**Dataset excerpts:**
::::::

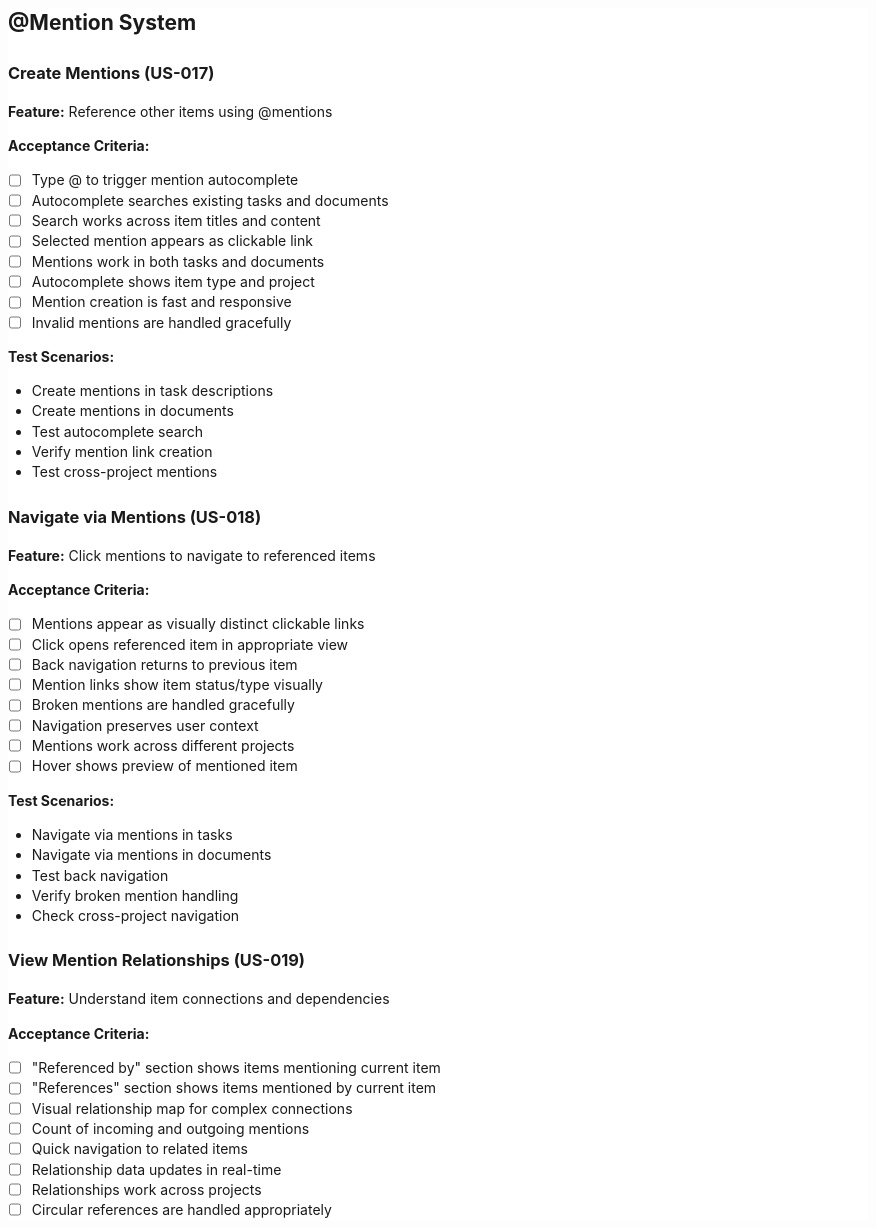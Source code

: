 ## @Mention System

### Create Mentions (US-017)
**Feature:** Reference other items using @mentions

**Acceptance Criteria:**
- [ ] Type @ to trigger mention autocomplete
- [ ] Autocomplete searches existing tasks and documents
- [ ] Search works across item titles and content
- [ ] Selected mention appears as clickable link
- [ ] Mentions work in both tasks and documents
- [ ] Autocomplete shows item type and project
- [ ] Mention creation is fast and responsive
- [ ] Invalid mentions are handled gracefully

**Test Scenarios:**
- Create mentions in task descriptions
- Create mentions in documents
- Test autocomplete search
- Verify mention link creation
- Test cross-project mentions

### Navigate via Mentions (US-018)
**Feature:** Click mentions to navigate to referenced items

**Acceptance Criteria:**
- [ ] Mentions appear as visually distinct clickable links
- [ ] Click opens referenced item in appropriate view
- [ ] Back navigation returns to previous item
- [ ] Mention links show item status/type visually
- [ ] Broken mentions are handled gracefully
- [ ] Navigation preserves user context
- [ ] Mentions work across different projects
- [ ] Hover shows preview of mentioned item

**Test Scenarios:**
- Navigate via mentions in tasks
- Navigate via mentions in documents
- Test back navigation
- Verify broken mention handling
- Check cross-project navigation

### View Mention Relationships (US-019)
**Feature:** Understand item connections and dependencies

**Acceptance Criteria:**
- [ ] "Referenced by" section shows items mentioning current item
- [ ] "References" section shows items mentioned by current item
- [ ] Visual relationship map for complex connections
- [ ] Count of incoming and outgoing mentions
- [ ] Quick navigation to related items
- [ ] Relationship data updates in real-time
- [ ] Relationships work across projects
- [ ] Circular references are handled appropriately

::::::

**INSTRUCTIONS TO FOLLOW:**
What is needed is an exact copy of each line from the top of the data above through the line containing "- [ ] Search", with no pictures.

**SOLUTION TO THIS PROBLEM:**
Source code

: ## @Mention System

### Create Mentions (US-017)
**Feature:** Reference other items using @mentions

**Acceptance Criteria:**
- [ ] Type @ to trigger mention autocomplete
- [ ] Autocomplete searches existing tasks and documents
- [ ] Search works across item titles and content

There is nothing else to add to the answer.